When I work with writers in academic settings (see the post "Who do I mean by writers"?), I ask them what they think "Writing" is. Another way to think of this question is "When do you think you are writing?" Like many teacherly questions, it's a leading one, and, in that way, an unfair one: the answer's likely to be one of two things, from the perspective of the person asked. The commonplace answer, the one anyone would expect, and, so, "wrong," or the counterintuitive answer, and so, inauthentic and easily guessed. The latter assumes what one already does is inadequate somehow. The latter lends itself to the skillful feint-- I can guess what you want to hear but don't necessarily believe it myself.
Still, the answer tends to be "I am writing when I am producing pages". So when someone says, "I need to write the first chapter of my dissertation" she may sit down to work believing that she is only "writing" when she is composing words that march towards the right margin, and lines that march toward the bottom of the page, and on to the last punctuation mark. I would like you to consider that everything you do that goes toward the production of the chapter you're working is writing. When you do that, you'll find that you never want for something to do in your allotted writing time.

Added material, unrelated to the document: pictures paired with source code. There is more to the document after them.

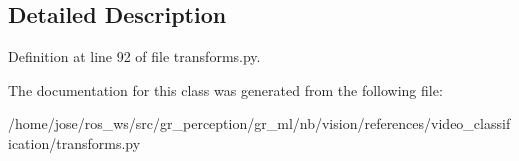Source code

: \subsection{Detailed Description}


Definition at line 92 of file transforms.\+py.



The documentation for this class was generated from the following file\+:\begin{DoxyCompactItemize}
\item 
/home/jose/ros\+\_\+ws/src/gr\+\_\+perception/gr\+\_\+ml/nb/vision/references/video\+\_\+classification/transforms.\+py\end{DoxyCompactItemize}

You will be asking yourself questions such as "What can I do today that will move the project forward?"
Much of the time that you'll spend writing will have been spent preparing for the moments when you compose, and that preparation is multi-various and necessary, and even composing itself is not an endpoint, because the process of composing will send you looping back, or in straight lines away from the text, to fill in gaps, produce new plans, add new research, rewrite and revise. The psychologists Bereiter and Scardamalia observed that a mark of the inexperienced writer is that she believes good writers write quickly. But the fact is, good writers plan, structure, revise, rewrite and edit. And while some writers can become adept at producing some texts quickly, that speed is often a mark of experience with a form they've internalized, rather than the the quality of the writing itself.

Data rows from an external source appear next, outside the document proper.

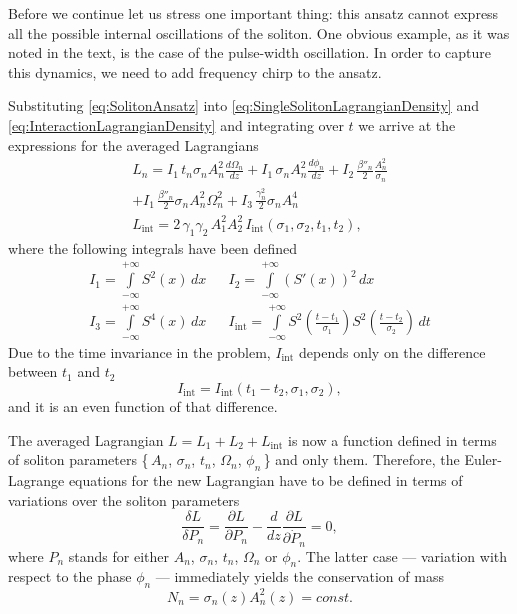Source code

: \documentclass[a4paper, 11pt]{article}
\begin{document}
Before we continue let us stress one important thing: this ansatz cannot express all the possible internal oscillations of the soliton. One obvious example, as it was noted in the text, is the case of the pulse-width oscillation. In order to capture this dynamics, we need to add frequency chirp to the ansatz.

Substituting \eqref{eq:SolitonAnsatz} into \eqref{eq:SingleSolitonLagrangianDensity} and \eqref{eq:InteractionLagrangianDensity} and integrating over $t$ we arrive at the expressions for the averaged Lagrangians
\begin{gather}
  L_{n} =
    I_{1} \, t_{n} \sigma_{n} A_{n}^{2} \frac{d \Omega_{n}}{d z} +
    I_{1} \, \sigma_{n} A_{n}^{2} \frac{d \phi_{n}}{d z} +
    I_{2} \, \frac{\beta''_{n}}{2} \frac{A_{n}^{2}}{\sigma_{n}} \nonumber \\
    + I_{1} \, \frac{\beta''_{n}}{2} \sigma_{n} A_{n}^{2} \Omega_{n}^{2} +
    I_{3} \, \frac{\gamma_{n}^{2}}{2} \sigma_{n} A_{n}^{4} \\
  L_{\text{int}} =
    2 \, \gamma_{1} \gamma_{2} \, A_{1}^{2} A_{2}^{2} \,
    I_{\text{int}}(\sigma_{1}, \sigma_{2}, t_{1}, t_{2}),
\end{gather}
where the following integrals have been defined
\begin{align*}
  I_{1} =
    \int \limits_{-\infty}^{+\infty}
    S^{2}(x) \, dx &&
  I_{2} =
    \int \limits_{-\infty}^{+\infty}
    (S'(x))^{2} \, dx \\
  I_{3} =
    \int \limits_{-\infty}^{+\infty}
    S^{4}(x) \, dx &&
  I_{\text{int}} =
    \int \limits_{-\infty}^{+\infty}
    S^{2}\left(
      \frac{t - t_{1}}{\sigma_{1}}
    \right)
    S^{2}\left(
      \frac{t - t_{2}}{\sigma_{2}}
    \right) \, dt
\end{align*}
Due to the time invariance in the problem, $I_{\text{int}}$ depends only on the difference between $t_{1}$ and $t_{2}$
\begin{equation*}
  I_{\text{int}} = I_{\text{int}}(t_{1} - t_{2}, \sigma_{1}, \sigma_{2}),
\end{equation*}
and it is an even function of that difference.

The averaged Lagrangian $L = L_{1} + L_{2} + L_{\text{int}}$ is now a function defined in terms of soliton parameters \{\,$A_{n}$, $\sigma_{n}$, $t_{n}$, $\Omega_{n}$, $\phi_{n}$\,\} and only them. Therefore, the Euler-Lagrange equations for the new Lagrangian have to be defined in terms of variations over the soliton parameters
\begin{equation*}
  \frac{\delta L}{\delta P_{n}} =
    \frac{\partial{L}}{{\partial P_{n}}} -
    \frac{d}{dz} \frac{\partial L}{\partial \dot P_{n}} = 0,
\end{equation*}
where $P_{n}$ stands for either $A_{n}$, $\sigma_{n}$, $t_{n}$, $\Omega_{n}$ or $\phi_{n}$. The latter case --- variation with respect to the phase $\phi_{n}$ --- immediately yields the conservation of mass
\begin{equation}
  \label{eq:ConservationOfMass}
  N_{n} = \sigma_{n}(z) A_{n}^{2}(z) = const.
\end{equation}
\end{document}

If you think of the time you spend "writing" as only the time you spend drafting, you'll have a tendency, as well, to take a narrow, perhaps impractical view of drafting, striving for a kind of perfection and speed in production that a particular stage can't tolerate and for which you have not prepared the ground, and you might run yourself into the ground, stalled before you start, or stalled after a quick start.
If you can think of "writing" as all of the steps of "making" that go into the producing the work, you may find that you think more reasonably about each stage of composing itself. That is, you may be more inclined to see the shitty first draft as a necessary step in the process that starts a new phase in the larger process, a phase where you construct a text for others to read.